[Stored data]

= = = = =

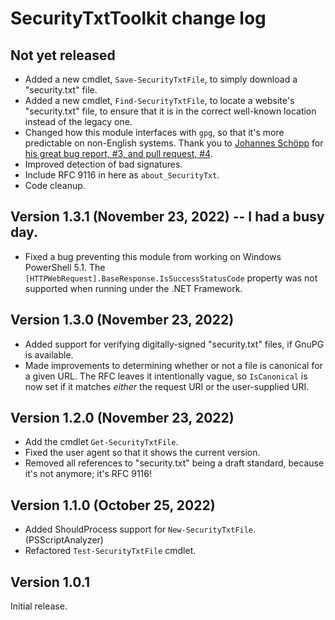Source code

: # SecurityTxtToolkit change log

## Not yet released
-   Added a new cmdlet, `Save-SecurityTxtFile`, to simply download a "security.txt" file.
-   Added a new cmdlet, `Find-SecurityTxtFile`, to locate a website's "security.txt" file, to ensure that it is in the correct well-known location instead of the legacy one.
-   Changed how this module interfaces with `gpg`, so that it's more predictable on non-English systems.  Thank you to [Johannes Schöpp](https://github.com/jschpp) for [his great bug report, #3, and pull request, #4](https://github.com/rhymeswithmogul/SecurityTxtToolkit/pull/4).
-   Improved detection of bad signatures.
-   Include RFC 9116 in here as `about_SecurityTxt`.
-   Code cleanup.

## Version 1.3.1 (November 23, 2022) -- I had a busy day.
-   Fixed a bug preventing this module from working on Windows PowerShell 5.1.  The `[HTTPWebRequest].BaseResponse.IsSuccessStatusCode` property was not supported when running under the .NET Framework.

## Version 1.3.0 (November 23, 2022)
-   Added support for verifying digitally-signed "security.txt" files, if GnuPG is available.
-   Made improvements to determining whether or not a file is canonical for a given URL.  The RFC leaves it intentionally vague, so `IsCanonical` is now set if it matches *either* the request URI or the user-supplied URI.

## Version 1.2.0 (November 23, 2022)
-   Add the cmdlet `Get-SecurityTxtFile`.
-   Fixed the user agent so that it shows the current version.
-   Removed all references to "security.txt" being a draft standard, because it's not anymore;  it's RFC 9116!

## Version 1.1.0 (October 25, 2022)
-   Added ShouldProcess support for `New-SecurityTxtFile`. (PSScriptAnalyzer)
-   Refactored `Test-SecurityTxtFile` cmdlet.

## Version 1.0.1
Initial release.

= = = = =

Find the word "cmdlet" in the entries above. Copy every line that has it.

-   Added a new cmdlet, `Save-SecurityTxtFile`, to simply download a "security.txt" file.
-   Added a new cmdlet, `Find-SecurityTxtFile`, to locate a website's "security.txt" file, to ensure that it is in the correct well-known location instead of the legacy one.
-   Add the cmdlet `Get-SecurityTxtFile`.
-   Refactored `Test-SecurityTxtFile` cmdlet.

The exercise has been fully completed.